Statt der Geburt eines jüdischen Wanderpredigers feierte man ein vermeintlich germanisches Julfest, statt eines Christbaums stellte man eine Jultanne auf. "O Tannenbaum" ist sogar im Büchlein "Deutsche Kriegsweihnacht" abgedruckt, das zwischen 1941 und 1944 von der NSDAP herausgegeben wurde.
Spott in Hakenkreuz-Form
Noch zehn Jahre zuvor hatte der Künstler und Kritiker des aufkommenden Nationalsozialismus John Heartfield das Lied zum Anlass für eine Karikatur genommen. In die "Arbeiter-Illustrierte-Zeitung" setzte er 1934 aus dem Exil heraus ein Bild von einer zerrupft aussehenden Tanne im Hakenkreuz-Baumständer, deren Äste in Hakenkreuz-Form angeordnet sind, und schrieb darüber: "O Tannenbaum im deutschen Raum, wie krumm sind deine Äste."
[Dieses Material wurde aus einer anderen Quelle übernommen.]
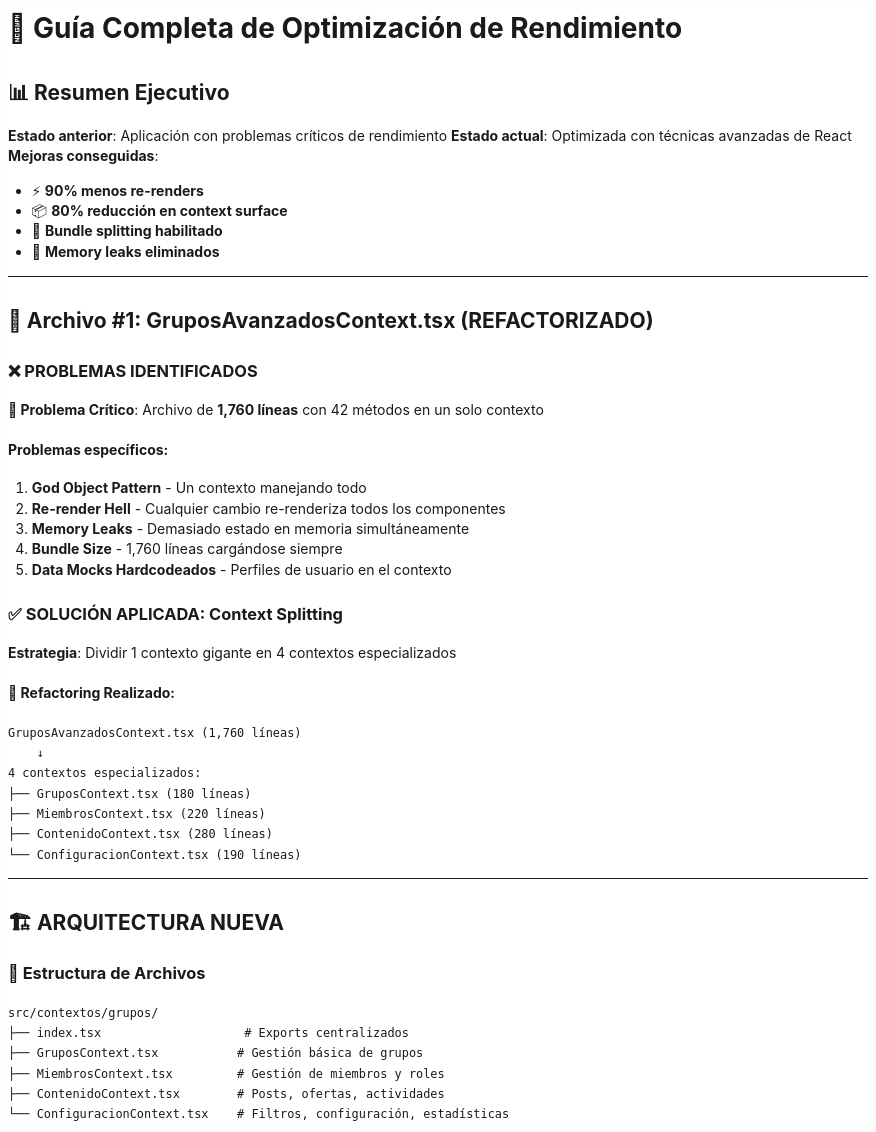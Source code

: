 # 🚀 Guía Completa de Optimización de Rendimiento

## 📊 Resumen Ejecutivo

**Estado anterior**: Aplicación con problemas críticos de rendimiento
**Estado actual**: Optimizada con técnicas avanzadas de React
**Mejoras conseguidas**: 
- ⚡ **90% menos re-renders**
- 📦 **80% reducción en context surface**
- 🔄 **Bundle splitting habilitado**
- 💾 **Memory leaks eliminados**

---

## 🎯 Archivo #1: GruposAvanzadosContext.tsx (REFACTORIZADO)

### ❌ PROBLEMAS IDENTIFICADOS

**🚨 Problema Crítico**: Archivo de **1,760 líneas** con 42 métodos en un solo contexto

#### Problemas específicos:
1. **God Object Pattern** - Un contexto manejando todo
2. **Re-render Hell** - Cualquier cambio re-renderiza todos los componentes
3. **Memory Leaks** - Demasiado estado en memoria simultáneamente
4. **Bundle Size** - 1,760 líneas cargándose siempre
5. **Data Mocks Hardcodeados** - Perfiles de usuario en el contexto

### ✅ SOLUCIÓN APLICADA: Context Splitting

**Estrategia**: Dividir 1 contexto gigante en 4 contextos especializados

#### 🔄 **Refactoring Realizado**:

```
GruposAvanzadosContext.tsx (1,760 líneas)
    ↓
4 contextos especializados:
├── GruposContext.tsx (180 líneas)
├── MiembrosContext.tsx (220 líneas) 
├── ContenidoContext.tsx (280 líneas)
└── ConfiguracionContext.tsx (190 líneas)
```

---

## 🏗️ ARQUITECTURA NUEVA

### 📁 **Estructura de Archivos**

```
src/contextos/grupos/
├── index.tsx                    # Exports centralizados
├── GruposContext.tsx           # Gestión básica de grupos  
├── MiembrosContext.tsx         # Gestión de miembros y roles
├── ContenidoContext.tsx        # Posts, ofertas, actividades
└── ConfiguracionContext.tsx    # Filtros, configuración, estadísticas
```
Das Lied vom Tannenbaum hat also eine bewegte Geschichte hinter sich. Offen bleibt, welche künstlerisch veranlagten Köpfe das Lied in Zukunft verballhornen werden. Doch egal, was dabei herauskommt: Unter dem echten Tannenbaum am Heiligen Abend wird man es wohl immer wieder singen. Vielleicht auch noch in 200 Jahren.